Samsung is exploring MSR nuclear power for emission-free shipping

Samsung wants to research nuclear power for the next generation of ships (file photo)

Posted June 9, 2021 3:34 PM by The Maritime Executive

The South Korean shipbuilder Samsung Heavy Industries will conduct a joint research and development project with the Korea Atomic Energy Research Institute (KAERI) for the first modern research into nuclear-powered ships. As part of the strategic cooperation, they want to explore the possibilities of using nuclear power as a solution for climate-neutral shipping.

There was much interest in the use of nuclear energy for commercial shipping in the 1950s, but the technology never made any headway, partly due to safety concerns and economics. The United States built the first nuclear powered passenger cargo ship, the NS Savannah, as a demonstration ship in the late 1960s, which operated commercially in the late 1960s, while Japan and Germany also built nuclear merchant ships. While nuclear power was not advancing for merchant shipping, it became an important part of the world’s navies.

Samsung will be working with the much-discussed molten salt reactor (MSR), advertised as a safer, lightweight solution that would require less capital investment for the shipping industry. The concept is based on a design that uses lower quality nuclear material as opposed to weapons grade material needed in the reactors on board naval vessels.
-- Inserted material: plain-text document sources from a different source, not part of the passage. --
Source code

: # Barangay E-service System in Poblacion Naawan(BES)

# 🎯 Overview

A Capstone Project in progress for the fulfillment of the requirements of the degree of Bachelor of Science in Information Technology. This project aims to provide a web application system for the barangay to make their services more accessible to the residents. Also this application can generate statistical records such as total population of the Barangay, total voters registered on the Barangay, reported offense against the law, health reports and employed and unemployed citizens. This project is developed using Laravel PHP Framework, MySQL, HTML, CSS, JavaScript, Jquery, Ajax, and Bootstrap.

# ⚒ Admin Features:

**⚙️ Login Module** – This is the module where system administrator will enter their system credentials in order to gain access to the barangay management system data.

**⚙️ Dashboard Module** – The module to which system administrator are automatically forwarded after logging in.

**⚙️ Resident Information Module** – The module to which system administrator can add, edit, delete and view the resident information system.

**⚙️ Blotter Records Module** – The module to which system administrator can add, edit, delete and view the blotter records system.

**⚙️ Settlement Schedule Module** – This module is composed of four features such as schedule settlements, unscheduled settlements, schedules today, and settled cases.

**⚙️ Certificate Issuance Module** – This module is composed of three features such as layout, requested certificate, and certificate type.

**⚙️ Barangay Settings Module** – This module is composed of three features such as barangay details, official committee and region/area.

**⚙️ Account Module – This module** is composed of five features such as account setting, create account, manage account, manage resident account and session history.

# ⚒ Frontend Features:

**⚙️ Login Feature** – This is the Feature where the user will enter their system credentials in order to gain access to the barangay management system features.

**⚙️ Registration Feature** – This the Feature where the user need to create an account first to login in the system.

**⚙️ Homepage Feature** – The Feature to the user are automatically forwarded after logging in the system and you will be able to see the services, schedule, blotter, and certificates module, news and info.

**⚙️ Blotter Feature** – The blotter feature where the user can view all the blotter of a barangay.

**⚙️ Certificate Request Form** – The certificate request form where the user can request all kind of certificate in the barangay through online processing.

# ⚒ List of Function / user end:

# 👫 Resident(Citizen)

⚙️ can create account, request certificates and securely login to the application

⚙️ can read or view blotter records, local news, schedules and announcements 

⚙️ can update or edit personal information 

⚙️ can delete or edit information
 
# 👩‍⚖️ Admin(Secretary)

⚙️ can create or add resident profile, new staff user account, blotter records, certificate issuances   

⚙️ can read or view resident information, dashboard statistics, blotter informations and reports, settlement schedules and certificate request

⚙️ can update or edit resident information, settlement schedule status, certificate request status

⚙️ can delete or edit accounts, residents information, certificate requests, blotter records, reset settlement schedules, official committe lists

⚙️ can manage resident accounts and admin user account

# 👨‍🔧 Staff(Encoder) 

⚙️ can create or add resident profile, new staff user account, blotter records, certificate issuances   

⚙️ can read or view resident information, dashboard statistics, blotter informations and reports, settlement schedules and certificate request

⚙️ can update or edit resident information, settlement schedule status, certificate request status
It also does not require the high pressure water cooling systems used in submarines and nuclear aircraft carriers. In the MSR design, the uranium fuel is mixed with a chloride salt and if a leak occurs in the system the mixture solidifies, reducing the risk of explosion and contamination.
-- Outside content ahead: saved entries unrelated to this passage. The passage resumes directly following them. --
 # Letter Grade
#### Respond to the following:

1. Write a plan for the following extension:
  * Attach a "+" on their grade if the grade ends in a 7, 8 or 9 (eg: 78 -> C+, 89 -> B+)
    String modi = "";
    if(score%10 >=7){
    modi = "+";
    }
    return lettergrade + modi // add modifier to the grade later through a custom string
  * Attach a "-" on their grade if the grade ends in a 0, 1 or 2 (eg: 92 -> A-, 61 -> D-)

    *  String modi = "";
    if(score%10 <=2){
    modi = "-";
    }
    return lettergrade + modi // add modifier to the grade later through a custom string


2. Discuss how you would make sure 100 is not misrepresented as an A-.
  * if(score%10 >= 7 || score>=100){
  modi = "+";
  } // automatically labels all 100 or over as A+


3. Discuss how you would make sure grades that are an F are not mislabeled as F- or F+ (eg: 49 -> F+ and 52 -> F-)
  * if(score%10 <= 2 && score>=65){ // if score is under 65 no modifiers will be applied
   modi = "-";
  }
“MSR is a carbon-free energy source that can efficiently respond to the problems of climate change and is a next generation technology that fulfills the vision of Samsung Heavy Industries,” said Jin-Taek Jung, president of Samsung Heavy Industries. “We plan to focus our R&D efforts on creating a new future engine for growth.”

Through the agreement, Samsung plans to enter the floating nuclear power plant and nuclear powered vessels market based on MSR as part of its future expansion of the new business. Research includes MSR element technology and related equipment development such as heat exchangers, offshore nuclear product design and business model development, performance review and economic evaluation.

Among the benefits Samsung sees for the technology is that the reactor lifespan is estimated at 20 years, as is the lifespan of the ship, which means the ship doesn’t need to be refueled. They point out that the size of the reactor is relatively small, so it has the advantage of being easy to use on ships. In addition, the MSR design offers a higher level of safety and would prevent serious accidents.